[INSTRUCTIONS FOR THE TASK]: Return all entries word for word, but drop any images.

[MATERIAL FOR THIS TASK]:

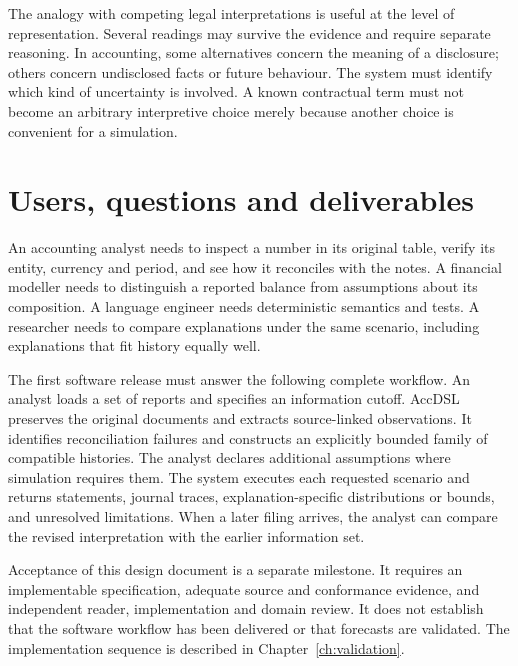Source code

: The analogy with competing legal interpretations is useful at the level of
representation. Several readings may survive the evidence and require separate
reasoning. In accounting, some alternatives concern the meaning of a disclosure;
others concern undisclosed facts or future behaviour. The system must identify
which kind of uncertainty is involved. A known contractual term must not become
an arbitrary interpretive choice merely because another choice is convenient
for a simulation.

\section{Users, questions and deliverables}

An accounting analyst needs to inspect a number in its original table, verify
its entity, currency and period, and see how it reconciles with the notes. A
financial modeller needs to distinguish a reported balance from assumptions
about its composition. A language engineer needs deterministic semantics and
tests. A researcher needs to compare explanations under the same scenario,
including explanations that fit history equally well.

The first software release must answer the following complete workflow. An analyst
loads a set of reports and specifies an information cutoff. AccDSL preserves
the original documents and extracts source-linked observations. It identifies
reconciliation failures and constructs an explicitly bounded family of
compatible histories. The analyst declares additional assumptions where
simulation requires them. The system executes each requested scenario and
returns statements, journal traces, explanation-specific distributions or
bounds, and unresolved limitations. When a later filing arrives, the analyst
can compare the revised interpretation with the earlier information set.

Acceptance of this design document is a separate milestone. It requires an
implementable specification, adequate source and conformance evidence, and
independent reader, implementation and domain review. It does not establish
that the software workflow has been delivered or that forecasts are validated.
The implementation sequence is described in Chapter~\ref{ch:validation}.

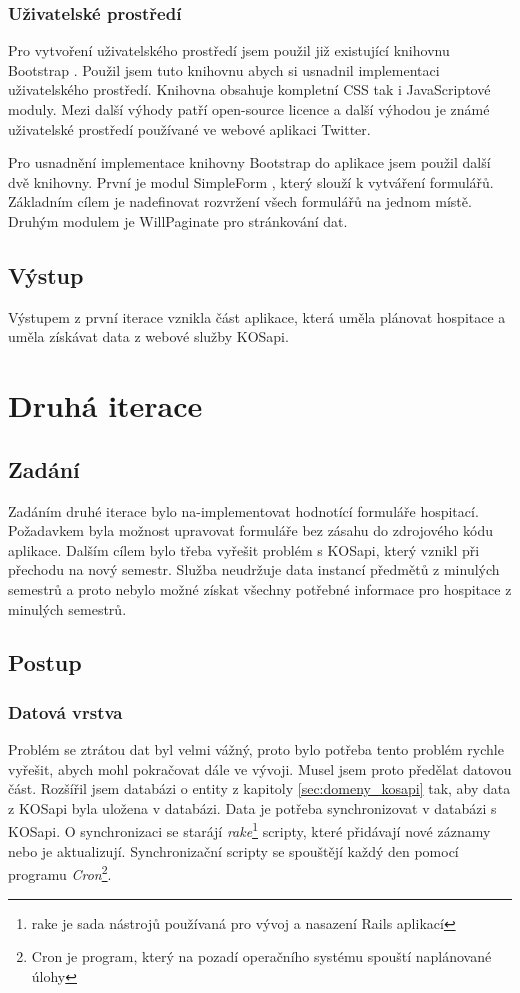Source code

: \subsubsection{Uživatelské prostředí}
Pro vytvoření uživatelského prostředí jsem použil již existující knihovnu Bootstrap \cite{bootstrap}. Použil jsem tuto knihovnu abych si usnadnil implementaci uživatelského prostředí. Knihovna obsahuje kompletní CSS tak i JavaScriptové moduly. Mezi další výhody patří open-source licence a další výhodou je známé uživatelské prostředí používané ve webové aplikaci Twitter.

Pro usnadnění implementace knihovny Bootstrap do aplikace jsem použil další dvě knihovny. První je modul SimpleForm \cite{simpleform}, který slouží k vytváření formulářů. Základním cílem je nadefinovat rozvržení všech formulářů na jednom místě. Druhým modulem je WillPaginate \cite{willpaginate} pro stránkování dat.

\subsection{Výstup} 
Výstupem z první iterace vznikla část aplikace, která uměla plánovat hospitace a uměla získávat data z webové služby KOSapi.


\section{Druhá iterace}
\subsection{Zadání}
Zadáním druhé iterace bylo na-implementovat hodnotící formuláře hospitací. Požadavkem byla možnost upravovat formuláře bez zásahu do zdrojového kódu aplikace. Dalším cílem bylo třeba vyřešit problém s KOSapi, který vznikl při přechodu na nový semestr. Služba neudržuje data instancí předmětů z minulých semestrů a proto nebylo možné získat všechny potřebné informace pro hospitace z minulých semestrů.

\subsection{Postup}
\subsubsection{Datová vrstva}
Problém se ztrátou dat byl velmi vážný, proto bylo potřeba tento problém rychle vyřešit, abych mohl pokračovat dále ve vývoji. Musel jsem proto předělat datovou část. Rozšířil jsem databázi o entity z kapitoly \ref{sec:domeny_kosapi} tak, aby data z KOSapi byla uložena v databázi. Data je potřeba synchronizovat v databázi s KOSapi. O synchronizaci se starájí \textit{rake}\footnote{rake je sada nástrojů používaná pro vývoj a nasazení Rails aplikací} scripty, které přidávají nové záznamy nebo je aktualizují. Synchronizační scripty se spouštějí každý den pomocí programu \textit{Cron}\footnote{Cron je program, který na pozadí operačního systému spouští naplánované úlohy}.

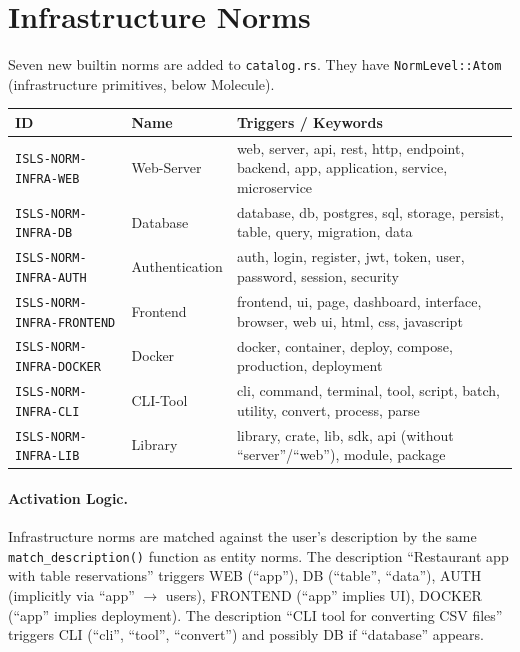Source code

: \documentclass[11pt,a4paper]{article}
\begin{document}
\section{Infrastructure Norms}
\label{sec:infra-norms}

Seven new builtin norms are added to \texttt{catalog.rs}. They have 
\texttt{NormLevel::Atom} (infrastructure primitives, below Molecule).

\begin{longtable}{llp{6cm}}
\toprule
\textbf{ID} & \textbf{Name} & \textbf{Triggers / Keywords} \\
\midrule
\texttt{ISLS-NORM-INFRA-WEB} & Web-Server 
  & web, server, api, rest, http, endpoint, backend, app, 
    application, service, microservice \\
\texttt{ISLS-NORM-INFRA-DB} & Database 
  & database, db, postgres, sql, storage, persist, table, 
    query, migration, data \\
\texttt{ISLS-NORM-INFRA-AUTH} & Authentication 
  & auth, login, register, jwt, token, user, password, 
    session, security \\
\texttt{ISLS-NORM-INFRA-FRONTEND} & Frontend 
  & frontend, ui, page, dashboard, interface, browser, web ui, 
    html, css, javascript \\
\texttt{ISLS-NORM-INFRA-DOCKER} & Docker 
  & docker, container, deploy, compose, production, 
    deployment \\
\texttt{ISLS-NORM-INFRA-CLI} & CLI-Tool 
  & cli, command, terminal, tool, script, batch, utility, 
    convert, process, parse \\
\texttt{ISLS-NORM-INFRA-LIB} & Library 
  & library, crate, lib, sdk, api (without ``server''/``web''),
    module, package \\
\bottomrule
\end{longtable}

\paragraph{Activation Logic.} Infrastructure norms are matched against 
the user's description by the same \texttt{match\_description()} 
function as entity norms. The description ``Restaurant app with table 
reservations'' triggers WEB (``app''), DB (``table'', ``data''), AUTH 
(implicitly via ``app'' $\to$ users), FRONTEND (``app'' implies UI), 
DOCKER (``app'' implies deployment). The description ``CLI tool for 
converting CSV files'' triggers CLI (``cli'', ``tool'', ``convert'')
and possibly DB if ``database'' appears.
\end{document}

[RESULT OF THE EXERCISE]:
Source code

: The analogy with competing legal interpretations is useful at the level of
representation. Several readings may survive the evidence and require separate
reasoning. In accounting, some alternatives concern the meaning of a disclosure;
others concern undisclosed facts or future behaviour. The system must identify
which kind of uncertainty is involved. A known contractual term must not become
an arbitrary interpretive choice merely because another choice is convenient
for a simulation.

\section{Users, questions and deliverables}

An accounting analyst needs to inspect a number in its original table, verify
its entity, currency and period, and see how it reconciles with the notes. A
financial modeller needs to distinguish a reported balance from assumptions
about its composition. A language engineer needs deterministic semantics and
tests. A researcher needs to compare explanations under the same scenario,
including explanations that fit history equally well.

The first software release must answer the following complete workflow. An analyst
loads a set of reports and specifies an information cutoff. AccDSL preserves
the original documents and extracts source-linked observations. It identifies
reconciliation failures and constructs an explicitly bounded family of
compatible histories. The analyst declares additional assumptions where
simulation requires them. The system executes each requested scenario and
returns statements, journal traces, explanation-specific distributions or
bounds, and unresolved limitations. When a later filing arrives, the analyst
can compare the revised interpretation with the earlier information set.

Acceptance of this design document is a separate milestone. It requires an
implementable specification, adequate source and conformance evidence, and
independent reader, implementation and domain review. It does not establish
that the software workflow has been delivered or that forecasts are validated.
The implementation sequence is described in Chapter~\ref{ch:validation}.

Source code

: \subsubsection{Uživatelské prostředí}
Pro vytvoření uživatelského prostředí jsem použil již existující knihovnu Bootstrap \cite{bootstrap}. Použil jsem tuto knihovnu abych si usnadnil implementaci uživatelského prostředí. Knihovna obsahuje kompletní CSS tak i JavaScriptové moduly. Mezi další výhody patří open-source licence a další výhodou je známé uživatelské prostředí používané ve webové aplikaci Twitter.

Pro usnadnění implementace knihovny Bootstrap do aplikace jsem použil další dvě knihovny. První je modul SimpleForm \cite{simpleform}, který slouží k vytváření formulářů. Základním cílem je nadefinovat rozvržení všech formulářů na jednom místě. Druhým modulem je WillPaginate \cite{willpaginate} pro stránkování dat.

\subsection{Výstup} 
Výstupem z první iterace vznikla část aplikace, která uměla plánovat hospitace a uměla získávat data z webové služby KOSapi.


\section{Druhá iterace}
\subsection{Zadání}
Zadáním druhé iterace bylo na-implementovat hodnotící formuláře hospitací. Požadavkem byla možnost upravovat formuláře bez zásahu do zdrojového kódu aplikace. Dalším cílem bylo třeba vyřešit problém s KOSapi, který vznikl při přechodu na nový semestr. Služba neudržuje data instancí předmětů z minulých semestrů a proto nebylo možné získat všechny potřebné informace pro hospitace z minulých semestrů.

\subsection{Postup}
\subsubsection{Datová vrstva}
Problém se ztrátou dat byl velmi vážný, proto bylo potřeba tento problém rychle vyřešit, abych mohl pokračovat dále ve vývoji. Musel jsem proto předělat datovou část. Rozšířil jsem databázi o entity z kapitoly \ref{sec:domeny_kosapi} tak, aby data z KOSapi byla uložena v databázi. Data je potřeba synchronizovat v databázi s KOSapi. O synchronizaci se starájí \textit{rake}\footnote{rake je sada nástrojů používaná pro vývoj a nasazení Rails aplikací} scripty, které přidávají nové záznamy nebo je aktualizují. Synchronizační scripty se spouštějí každý den pomocí programu \textit{Cron}\footnote{Cron je program, který na pozadí operačního systému spouští naplánované úlohy}.

Source code

: \documentclass[11pt,a4paper]{article}
\begin{document}
\section{Infrastructure Norms}
\label{sec:infra-norms}

Seven new builtin norms are added to \texttt{catalog.rs}. They have 
\texttt{NormLevel::Atom} (infrastructure primitives, below Molecule).

\begin{longtable}{llp{6cm}}
\toprule
\textbf{ID} & \textbf{Name} & \textbf{Triggers / Keywords} \\
\midrule
\texttt{ISLS-NORM-INFRA-WEB} & Web-Server 
  & web, server, api, rest, http, endpoint, backend, app, 
    application, service, microservice \\
\texttt{ISLS-NORM-INFRA-DB} & Database 
  & database, db, postgres, sql, storage, persist, table, 
    query, migration, data \\
\texttt{ISLS-NORM-INFRA-AUTH} & Authentication 
  & auth, login, register, jwt, token, user, password, 
    session, security \\
\texttt{ISLS-NORM-INFRA-FRONTEND} & Frontend 
  & frontend, ui, page, dashboard, interface, browser, web ui, 
    html, css, javascript \\
\texttt{ISLS-NORM-INFRA-DOCKER} & Docker 
  & docker, container, deploy, compose, production, 
    deployment \\
\texttt{ISLS-NORM-INFRA-CLI} & CLI-Tool 
  & cli, command, terminal, tool, script, batch, utility, 
    convert, process, parse \\
\texttt{ISLS-NORM-INFRA-LIB} & Library 
  & library, crate, lib, sdk, api (without ``server''/``web''),
    module, package \\
\bottomrule
\end{longtable}

\paragraph{Activation Logic.} Infrastructure norms are matched against 
the user's description by the same \texttt{match\_description()} 
function as entity norms. The description ``Restaurant app with table 
reservations'' triggers WEB (``app''), DB (``table'', ``data''), AUTH 
(implicitly via ``app'' $\to$ users), FRONTEND (``app'' implies UI), 
DOCKER (``app'' implies deployment). The description ``CLI tool for 
converting CSV files'' triggers CLI (``cli'', ``tool'', ``convert'')
and possibly DB if ``database'' appears.
\end{document}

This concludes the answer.